━━ Dataset entries

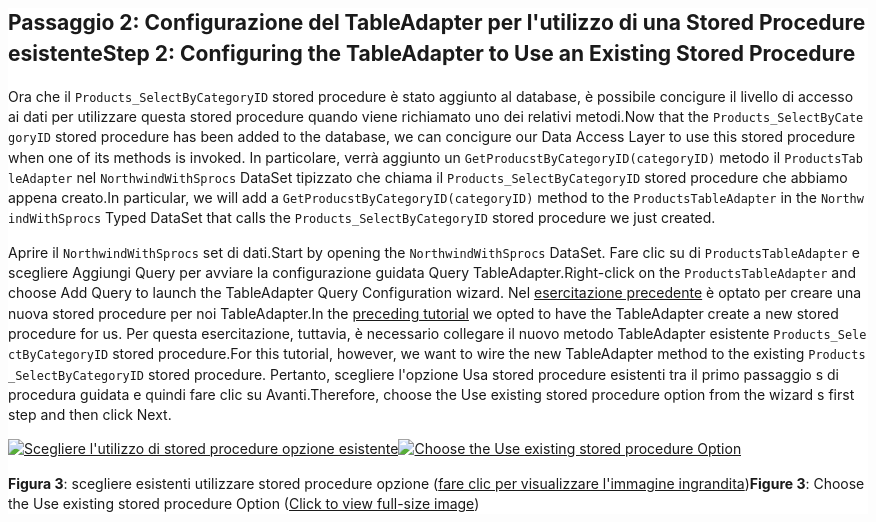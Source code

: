
## <a name="step-2-configuring-the-tableadapter-to-use-an-existing-stored-procedure"></a><span data-ttu-id="c7521-142">Passaggio 2: Configurazione del TableAdapter per l'utilizzo di una Stored Procedure esistente</span><span class="sxs-lookup"><span data-stu-id="c7521-142">Step 2: Configuring the TableAdapter to Use an Existing Stored Procedure</span></span>

<span data-ttu-id="c7521-143">Ora che il `Products_SelectByCategoryID` stored procedure è stato aggiunto al database, è possibile concigure il livello di accesso ai dati per utilizzare questa stored procedure quando viene richiamato uno dei relativi metodi.</span><span class="sxs-lookup"><span data-stu-id="c7521-143">Now that the `Products_SelectByCategoryID` stored procedure has been added to the database, we can concigure our Data Access Layer to use this stored procedure when one of its methods is invoked.</span></span> <span data-ttu-id="c7521-144">In particolare, verrà aggiunto un `GetProducstByCategoryID(categoryID)` metodo il `ProductsTableAdapter` nel `NorthwindWithSprocs` DataSet tipizzato che chiama il `Products_SelectByCategoryID` stored procedure che abbiamo appena creato.</span><span class="sxs-lookup"><span data-stu-id="c7521-144">In particular, we will add a `GetProducstByCategoryID(categoryID)` method to the `ProductsTableAdapter` in the `NorthwindWithSprocs` Typed DataSet that calls the `Products_SelectByCategoryID` stored procedure we just created.</span></span>

<span data-ttu-id="c7521-145">Aprire il `NorthwindWithSprocs` set di dati.</span><span class="sxs-lookup"><span data-stu-id="c7521-145">Start by opening the `NorthwindWithSprocs` DataSet.</span></span> <span data-ttu-id="c7521-146">Fare clic su di `ProductsTableAdapter` e scegliere Aggiungi Query per avviare la configurazione guidata Query TableAdapter.</span><span class="sxs-lookup"><span data-stu-id="c7521-146">Right-click on the `ProductsTableAdapter` and choose Add Query to launch the TableAdapter Query Configuration wizard.</span></span> <span data-ttu-id="c7521-147">Nel [esercitazione precedente](creating-new-stored-procedures-for-the-typed-dataset-s-tableadapters-cs.md) è optato per creare una nuova stored procedure per noi TableAdapter.</span><span class="sxs-lookup"><span data-stu-id="c7521-147">In the [preceding tutorial](creating-new-stored-procedures-for-the-typed-dataset-s-tableadapters-cs.md) we opted to have the TableAdapter create a new stored procedure for us.</span></span> <span data-ttu-id="c7521-148">Per questa esercitazione, tuttavia, è necessario collegare il nuovo metodo TableAdapter esistente `Products_SelectByCategoryID` stored procedure.</span><span class="sxs-lookup"><span data-stu-id="c7521-148">For this tutorial, however, we want to wire the new TableAdapter method to the existing `Products_SelectByCategoryID` stored procedure.</span></span> <span data-ttu-id="c7521-149">Pertanto, scegliere l'opzione Usa stored procedure esistenti tra il primo passaggio s di procedura guidata e quindi fare clic su Avanti.</span><span class="sxs-lookup"><span data-stu-id="c7521-149">Therefore, choose the Use existing stored procedure option from the wizard s first step and then click Next.</span></span>


<span data-ttu-id="c7521-150">[![Scegliere l'utilizzo di stored procedure opzione esistente](using-existing-stored-procedures-for-the-typed-dataset-s-tableadapters-cs/_static/image8.png)](using-existing-stored-procedures-for-the-typed-dataset-s-tableadapters-cs/_static/image7.png)</span><span class="sxs-lookup"><span data-stu-id="c7521-150">[![Choose the Use existing stored procedure Option](using-existing-stored-procedures-for-the-typed-dataset-s-tableadapters-cs/_static/image8.png)](using-existing-stored-procedures-for-the-typed-dataset-s-tableadapters-cs/_static/image7.png)</span></span>

<span data-ttu-id="c7521-151">**Figura 3**: scegliere esistenti utilizzare stored procedure opzione ([fare clic per visualizzare l'immagine ingrandita](using-existing-stored-procedures-for-the-typed-dataset-s-tableadapters-cs/_static/image9.png))</span><span class="sxs-lookup"><span data-stu-id="c7521-151">**Figure 3**: Choose the Use existing stored procedure Option ([Click to view full-size image](using-existing-stored-procedures-for-the-typed-dataset-s-tableadapters-cs/_static/image9.png))</span></span>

━━━━

Exercise instructions ->
Provide an exact transcript of the lines from the one that holds "l'utilizzo di stored" through the final line of the data above.

Written answer ->
<span data-ttu-id="c7521-150">[![Scegliere l'utilizzo di stored procedure opzione esistente](using-existing-stored-procedures-for-the-typed-dataset-s-tableadapters-cs/_static/image8.png)](using-existing-stored-procedures-for-the-typed-dataset-s-tableadapters-cs/_static/image7.png)</span><span class="sxs-lookup"><span data-stu-id="c7521-150">[![Choose the Use existing stored procedure Option](using-existing-stored-procedures-for-the-typed-dataset-s-tableadapters-cs/_static/image8.png)](using-existing-stored-procedures-for-the-typed-dataset-s-tableadapters-cs/_static/image7.png)</span></span>

<span data-ttu-id="c7521-151">**Figura 3**: scegliere esistenti utilizzare stored procedure opzione ([fare clic per visualizzare l'immagine ingrandita](using-existing-stored-procedures-for-the-typed-dataset-s-tableadapters-cs/_static/image9.png))</span><span class="sxs-lookup"><span data-stu-id="c7521-151">**Figure 3**: Choose the Use existing stored procedure Option ([Click to view full-size image](using-existing-stored-procedures-for-the-typed-dataset-s-tableadapters-cs/_static/image9.png))</span></span>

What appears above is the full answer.